GSK plc today announced positive data from a long-term follow-up phase III clinical trial. The trial followed participants up to approximately 11 years following initial vaccination with Shingrix®, a non-live, recombinant subunit Herpes Zoster vaccine.

Announced on April 17, 2024, the final trial data demonstrate that Shingrix maintained efficacy against shingles for over a decade across all age groups.

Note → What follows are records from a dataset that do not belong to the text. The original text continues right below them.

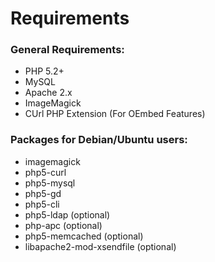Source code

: Requirements
============

### General Requirements:
* PHP 5.2+
* MySQL
* Apache 2.x
* ImageMagick
* CUrl PHP Extension (For OEmbed Features)

	
### Packages for Debian/Ubuntu users:
* imagemagick
* php5-curl
* php5-mysql
* php5-gd
* php5-cli
* php5-ldap		(optional)
* php-apc		(optional)
* php5-memcached	(optional)
* libapache2-mod-xsendfile (optional)
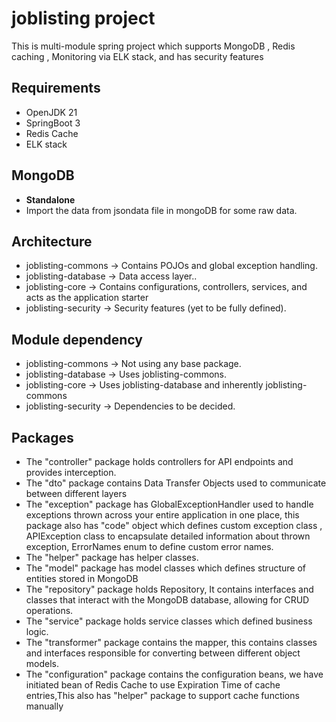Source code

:# joblisting project

This is multi-module spring project which supports MongoDB , Redis caching , Monitoring via ELK stack, and has security features

## Requirements
* OpenJDK 21
* SpringBoot 3
* Redis Cache
* ELK stack


## MongoDB
* **Standalone**
* Import the data from jsondata file in mongoDB for some raw data.

## Architecture

- joblisting-commons -> Contains POJOs and global exception handling.
- joblisting-database -> Data access layer..
- joblisting-core -> Contains configurations, controllers, services, and acts as the application starter
- joblisting-security -> Security features (yet to be fully defined).


## Module dependency
- joblisting-commons -> Not using any base package.
- joblisting-database -> Uses joblisting-commons.
- joblisting-core -> Uses joblisting-database and inherently joblisting-commons
- joblisting-security -> Dependencies to be decided.


## Packages
- The "controller" package holds controllers for API endpoints and provides interception.
- The "dto" package contains Data Transfer Objects used to communicate between different layers
- The "exception" package  has GlobalExceptionHandler used to handle exceptions thrown across your entire application in one place, this package also has "code" object which defines custom exception class , APIException class to encapsulate detailed information about thrown exception, ErrorNames enum to define custom error names.
- The "helper" package has helper classes.
- The "model" package has model classes which defines structure of entities stored in MongoDB
- The "repository" package holds Repository, It contains interfaces and classes that interact with the MongoDB database, allowing for CRUD operations.
- The "service" package holds service classes which defined business logic.
- The "transformer" package contains the mapper, this contains classes and interfaces responsible for converting between different object models.
- The "configuration" package contains the configuration beans, we have initiated bean of Redis Cache to use Expiration Time of cache entries,This also has "helper" package to support cache functions manually

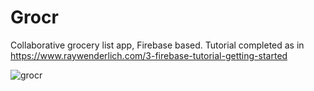# Grocr
Collaborative grocery list app, Firebase based.
Tutorial completed as in https://www.raywenderlich.com/3-firebase-tutorial-getting-started

![grocr](https://user-images.githubusercontent.com/12755692/46887161-48830480-ce33-11e8-9e99-6e1227c58945.gif)
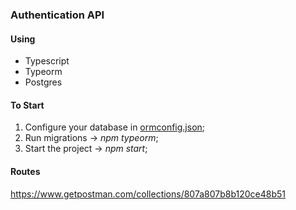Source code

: ### Authentication API

#### Using
- Typescript
- Typeorm
- Postgres

#### To Start
1) Configure your database in [ormconfig.json](ormconfig.json);
2) Run migrations ->  _npm typeorm_;
3) Start the project ->  _npm start_;

#### Routes
https://www.getpostman.com/collections/807a807b8b120ce48b51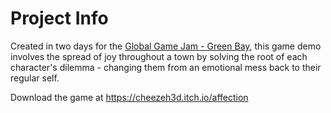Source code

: # Project Info
Created in two days for the [Global Game Jam - Green Bay](https://globalgamejam.org/2023/jam-sites/gbgj), this game demo involves the spread of joy throughout a town by solving the root of each character's dilemma - changing them from an emotional mess back to their regular self.

Download the game at https://cheezeh3d.itch.io/affection
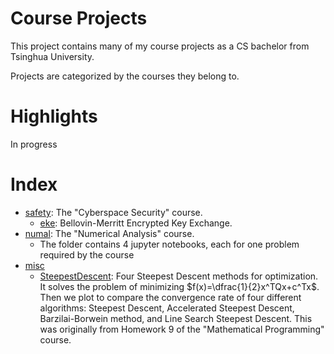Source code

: # Course Projects

This project contains many of my course projects as a CS bachelor from Tsinghua University.

Projects are categorized by the courses they belong to.

# Highlights

In progress

# Index

- [safety](safety/): The "Cyberspace Security" course.
  - [eke](safety/eke): Bellovin-Merritt Encrypted Key Exchange.
- [numal](numal/): The "Numerical Analysis" course.
  - The folder contains 4 jupyter notebooks, each for one problem required by the course
- [misc](misc/)
  - [SteepestDescent](misc/SteepestDescent.ipynb): Four Steepest Descent methods for optimization. It solves the problem of minimizing $f(x)=\dfrac{1}{2}x^TQx+c^Tx$. Then we plot to compare the convergence rate of four different algorithms: Steepest Descent, Accelerated Steepest Descent, Barzilai-Borwein method, and Line Search Steepest Descent. This was originally from Homework 9 of the "Mathematical Programming" course.
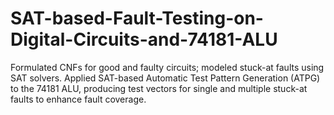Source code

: # SAT-based-Fault-Testing-on-Digital-Circuits-and-74181-ALU
Formulated CNFs for good and faulty circuits; modeled stuck-at faults using SAT solvers. Applied SAT-based Automatic Test Pattern Generation (ATPG) to the 74181 ALU, producing test vectors for single and multiple stuck-at faults to enhance fault coverage.
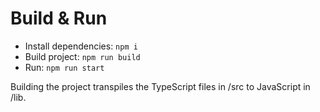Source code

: # Build & Run
* Install dependencies: `npm i`
* Build project: `npm run build`
* Run: `npm run start`

Building the project transpiles the TypeScript files in /src to JavaScript in /lib.
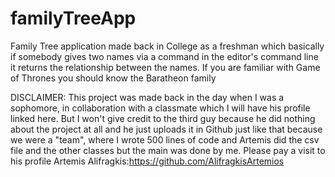 # familyTreeApp
Family Tree application made back in College as a freshman which basically if somebody gives two names via a command in the editor's command line it returns the relationship between the names. If you are familiar with Game of Thrones you should know the Baratheon family

DISCLAIMER: This project was made back in the day when I was a sophomore, in collaboration with a classmate which I will have his profile linked here. But I won't give credit to the third guy because he did nothing about the project at all and he just uploads it in Github just like that because we were a "team", where I wrote 500 lines of code and Artemis did the csv file and the other classes but the main was done by me. Please pay a visit to his profile
Artemis Alifragkis:https://github.com/AlifragkisArtemios

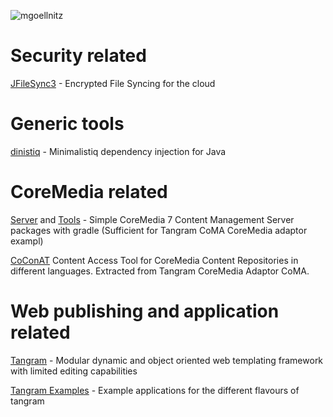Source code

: ![mgoellnitz](https://avatars0.githubusercontent.com/u/432458?v=3&s=120)

# Security related

[JFileSync3](http://mgoellnitz.github.io/JFileSync3) - Encrypted File Syncing for the cloud

# Generic tools

[dinistiq](http://mgoellnitz.github.io/dinistiq/) - Minimalistiq dependency injection for Java

# CoreMedia related

[Server](https://github.com/mgoellnitz/cm-cms-webapp/) and [Tools](https://github.com/mgoellnitz/cm-cms-tools/) - Simple CoreMedia 7 Content Management Server packages with gradle (Sufficient for Tangram CoMA CoreMedia adaptor exampl)

[CoConAT](http://coconat.divshot.io/) Content Access Tool for CoreMedia Content Repositories in different languages. Extracted from Tangram CoreMedia Adaptor CoMA.

# Web publishing and application related

[Tangram](https://github.com/mgoellnitz/tangram/) - Modular dynamic and object oriented web templating framework with limited editing capabilities

[Tangram Examples](https://github.com/mgoellnitz/tangram-examples/) - Example applications for the different flavours of tangram
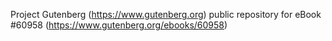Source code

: Project Gutenberg (https://www.gutenberg.org) public repository for
eBook #60958 (https://www.gutenberg.org/ebooks/60958)
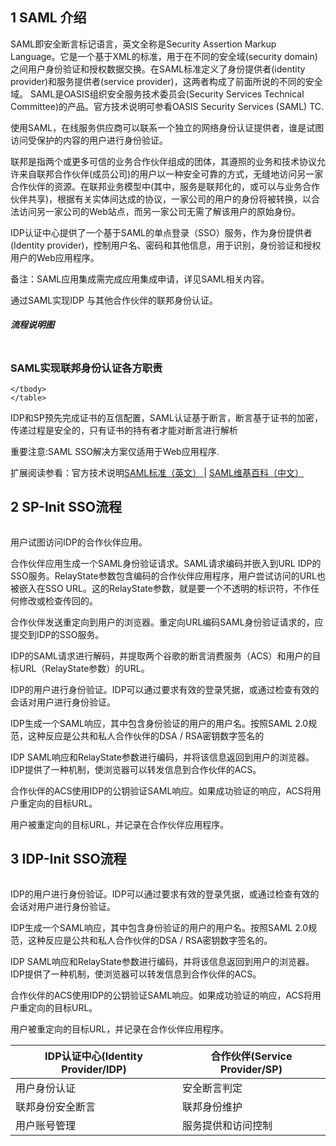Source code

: <h2>1 SAML 介绍</h2>
 	
SAML即安全断言标记语言，英文全称是Security Assertion Markup Language。它是一个基于XML的标准，用于在不同的安全域(security domain)之间用户身份验证和授权数据交换。在SAML标准定义了身份提供者(identity provider)和服务提供者(service provider)，这两者构成了前面所说的不同的安全域。 SAML是OASIS组织安全服务技术委员会(Security Services Technical Committee)的产品。官方技术说明可参看OASIS Security Services (SAML) TC.
    
使用SAML，在线服务供应商可以联系一个独立的网络身份认证提供者，谁是试图访问受保护的内容的用户进行身份验证。

联邦是指两个或更多可信的业务合作伙伴组成的团体，其遵照的业务和技术协议允许来自联邦合作伙伴(成员公司)的用户以一种安全可靠的方式，无缝地访问另一家合作伙伴的资源。在联邦业务模型中(其中，服务是联邦化的，或可以与业务合作伙伴共享)，根据有关实体间达成的协议，一家公司的用户的身份将被转换，以合法访问另一家公司的Web站点，而另一家公司无需了解该用户的原始身份。


IDP认证中心提供了一个基于SAML的单点登录（SSO）服务，作为身份提供者(Identity provider)，控制用户名、密码和其他信息，用于识别，身份验证和授权用户的Web应用程序。

备注：SAML应用集成需完成应用集成申请，详见SAML相关内容。

通过SAML实现IDP 与其他合作伙伴的联邦身份认证。

<h5>流程说明图</h5>
<img src="{{ "/images/saml/saml1.png" | prepend: site.baseurl }}?{{ site.time | date: "%Y%m%d%H%M" }}"  alt=""/>

<h3>SAML实现联邦身份认证各方职责</h3>
	
<table border="0" class="table table-striped table-bordered ">
    <thead>
      <th>IDP认证中心(Identity Provider/IDP)</th><th>合作伙伴(Service Provider/SP)</th>
    </thead>
    <tbody>
	    <tr>
	        <td>用户身份认证</td>
	        <td>安全断言判定</td>
	    </tr>
	    <tr>
	        <td>联邦身份安全断言</td>
	        <td>联邦身份维护</td>
	    </tr>
	    <tr>
	        <td>用户账号管理</td>
	        <td>服务提供和访问控制</td>
	    </tr>
    
    </tbody>
    </table>


IDP和SP预先完成证书的互信配置，SAML认证基于断言，断言基于证书的加密，传递过程是安全的，只有证书的持有者才能对断言进行解析

重要注意:SAML SSO解决方案仅适用于Web应用程序.

扩展阅读参看：官方技术说明<a href="https://wiki.oasis-open.org/security/FrontPage"  title="https://wiki.oasis-open.org/security/FrontPage" target="_blank" rel="nofollow">SAML标准（英文） </a> | <a href="http://en.wikipedia.org/wiki/Security_Assertion_Markup_Language"  title="http://en.wikipedia.org/wiki/Security_Assertion_Markup_Language" target="_blank" rel="nofollow">SAML维基百科（中文）</a> 

<h2>2 SP-Init SSO流程	</h2>
<img src="{{ "/images/saml/saml2.png" | prepend: site.baseurl }}?{{ site.time | date: "%Y%m%d%H%M" }}"  alt=""/>

用户试图访问IDP的合作伙伴应用。

合作伙伴应用生成一个SAML身份验证请求。SAML请求编码并嵌入到URL IDP的SSO服务。RelayState参数包含编码的合作伙伴应用程序，用户尝试访问的URL也被嵌入在SSO URL。这的RelayState参数，就是要一个不透明的标识符，不作任何修改或检查传回的。

合作伙伴发送重定向到用户的浏览器。重定向URL编码SAML身份验证请求的，应提交到IDP的SSO服务。

IDP的SAML请求进行解码，并提取两个谷歌的断言消费服务（ACS）和用户的目标URL（RelayState参数）的URL。

IDP的用户进行身份验证。IDP可以通过要求有效的登录凭据，或通过检查有效的会话对用户进行身份验证。

IDP生成一个SAML响应，其中包含身份验证的用户的用户名。按照SAML 2.0规范，这种反应是公共和私人合作伙伴的DSA / RSA密钥数字签名的

IDP SAML响应和RelayState参数进行编码，并将该信息返回到用户的浏览器。IDP提供了一种机制，使浏览器可以转发信息到合作伙伴的ACS。

合作伙伴的ACS使用IDP的公钥验证SAML响应。如果成功验证的响应，ACS将用户重定向的目标URL。

用户被重定向的目标URL，并记录在合作伙伴应用程序。

<h2>3 IDP-Init SSO流程</h2>
<img src="{{ "/images/saml/saml3.png" | prepend: site.baseurl }}?{{ site.time | date: "%Y%m%d%H%M" }}"  alt=""/>

IDP的用户进行身份验证。IDP可以通过要求有效的登录凭据，或通过检查有效的会话对用户进行身份验证。

IDP生成一个SAML响应，其中包含身份验证的用户的用户名。按照SAML 2.0规范，这种反应是公共和私人合作伙伴的DSA / RSA密钥数字签名的。

IDP SAML响应和RelayState参数进行编码，并将该信息返回到用户的浏览器。IDP提供了一种机制，使浏览器可以转发信息到合作伙伴的ACS。

合作伙伴的ACS使用IDP的公钥验证SAML响应。如果成功验证的响应，ACS将用户重定向的目标URL。

用户被重定向的目标URL，并记录在合作伙伴应用程序。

The results from the ZOSTER-049 study, an extension from two phase III clinical trials in adults aged 50 and over (ZOE-50 and ZOE-70), include:

• 79.7% vaccine efficacy (VE) in adults aged ≥50 cumulatively within the period from year six to year 11 after vaccination,
• 82.0% VE in adults ≥50 at year 11, showing VE remains high each year after vaccination,
• 73.1% VE in adults aged ≥70 cumulatively from six to 11 years after immunization, showing high VE rates.

In a press release, Dr. Javier Díez-Domingo, Principal Investigator, said, "These final data demonstrate continued protection over more than a decade with high efficacy maintained in both the 50+ and 70+ age groups."

"Infectious diseases like shingles pose a significant risk to adults due to the natural decline in our immune system, and these data represent a remarkable advancement in our understanding of what can be achieved long-term for effective protection against shingles."

Globally, shingles will affect about 30% of people in their lifetimes.

Up to 30% of people experience post-herpetic neuralgia following a shingles rash, a long-lasting nerve pain that can last weeks or months and occasionally persist for several years.

In the U.S., Shingrix was approved by the FDA on October 20, 2017, and is offered at most pharmacies.